We think that what was said in Shepard v. Milwaukee Gas Light Co., 6 Wis. 539 (70 Am. D. 479), clearly explains the relation of a gas'company to the public. It was there said: “It is within the everyday experience of us all, and hence within the judicial knowledge of the court, that the manufacture and supply of inflammable gas for the purpose of lighting, [heating] cities, stores, and dwellings is not a domestic or family manufacture. It is carried on either by public or associated capital, and is dependent for its profit upon general consumption. Corporations of this kind are not like trading or manufacturing corporations, the purview of whose operations is as extensive as commerce itself, and whose productions may be transported from market to market throughout the world. Their product is designed for the consumption of the immediate community in which the manufacture is wrought. It is not a trading corporation, for its products depend exclusively upon home consumption.”
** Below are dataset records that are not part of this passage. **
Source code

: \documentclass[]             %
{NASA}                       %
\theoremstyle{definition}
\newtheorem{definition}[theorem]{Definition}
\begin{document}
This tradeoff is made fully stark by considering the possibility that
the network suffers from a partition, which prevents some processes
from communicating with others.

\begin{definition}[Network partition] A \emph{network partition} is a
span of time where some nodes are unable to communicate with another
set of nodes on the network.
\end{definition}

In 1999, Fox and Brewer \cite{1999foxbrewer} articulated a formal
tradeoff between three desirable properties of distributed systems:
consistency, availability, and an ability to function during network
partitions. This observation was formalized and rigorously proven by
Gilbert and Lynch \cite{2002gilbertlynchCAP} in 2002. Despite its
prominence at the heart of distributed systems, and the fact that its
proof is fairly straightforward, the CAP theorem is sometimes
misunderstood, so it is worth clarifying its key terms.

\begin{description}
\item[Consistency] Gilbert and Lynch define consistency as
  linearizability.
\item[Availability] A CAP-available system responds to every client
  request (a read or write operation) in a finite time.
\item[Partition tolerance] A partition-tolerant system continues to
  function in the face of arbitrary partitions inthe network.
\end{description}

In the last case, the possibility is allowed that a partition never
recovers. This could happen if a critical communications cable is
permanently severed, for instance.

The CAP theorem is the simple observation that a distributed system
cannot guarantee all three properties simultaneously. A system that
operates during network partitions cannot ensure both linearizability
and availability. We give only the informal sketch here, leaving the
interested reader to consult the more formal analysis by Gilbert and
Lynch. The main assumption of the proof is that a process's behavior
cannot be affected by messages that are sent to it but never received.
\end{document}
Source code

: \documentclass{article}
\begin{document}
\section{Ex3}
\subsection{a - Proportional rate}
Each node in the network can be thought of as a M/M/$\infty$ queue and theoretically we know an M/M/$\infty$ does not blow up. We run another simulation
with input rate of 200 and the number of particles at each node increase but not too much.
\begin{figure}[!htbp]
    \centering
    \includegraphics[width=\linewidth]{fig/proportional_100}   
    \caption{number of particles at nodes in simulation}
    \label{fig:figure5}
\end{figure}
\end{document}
*450The defendant in the case at bar is a corporation in the enjoyment of certain rights and privileges, under the laws of the State. Such rights and privileges are granted in consideration of corresponding duties and benefits inuring to the citizens in the territory where the corporation operates a franchise, and when such rights and privileges are exercised, the authorities are, with rare exceptions, uniform in holding that the corporation sustains such relations to the public that it is bound to furnish gas to all who apply therefor within its territory and agree to its reasonable rules and regulations, and that a refusal to do so is a tort. Vanderberg v. Kansas City Gas Co., 126 Mo. App. 600 (105 S. W. 17); Greenfield Gas Co. v. Trees, 165 Ind. 209 (75 N. E. 2); Town of Gassaway v. Gas Co., 75 W. Va. 60 (83 S. E. 189); Kennedy v. Manhattan Gas Light Co., 45 N. Y. 136; Public Service Gas Co. v. Newark, 86 N. J. Eq. 384 (98 Atl. 404); Citizens Gas &c. Co. v. Warden (Ind. App.), 149 N. E. 565; Attorney-General v. Haverhill Gas-Light Co., 215 Mass. 394 (101 N. E. 1061, Ann. Cas. 1914C, 1266); Seaton Mountain Electric &c. Co. v. Idaho Springs Investment Co., 49 Colo. 122 (111 Pac. 834, 33 L. R. A. (N. S.) 1078). Our courts, too, have adopted this view in Freeman v. Macon Gas & Water Co., 126 Ga. 843 (56 S. E. 51, 7 L. R. A. (N. S.) 917); Southern Bell Telephone &c. Co. v. Beach, 8 Ga. App. 720 (70 S. E. 137); Jenkins v. Southern Bell Telephone &c. Co., 7 Ga. App. 484 (67 S. E. 124). The Civil Code, § 4407, provides that if a transaction partakes of the nature of a tort and of a contract, the party complaining may waive the one and rely on the other. Our courts have often laid down the rule that where a petition is ambiguous in failing to make clear whether the cause of action and remedy relied upon is one sounding in contract or in tort, the petition will be construed as claiming damages for a tort. See, in this connection, Henry Cotton Mills v. Shoenig, 33 Ga. App. 467 (127 S. E. 238). The nature of the petition will be determined from the petition' as a whole and the manifest intention of the pleader.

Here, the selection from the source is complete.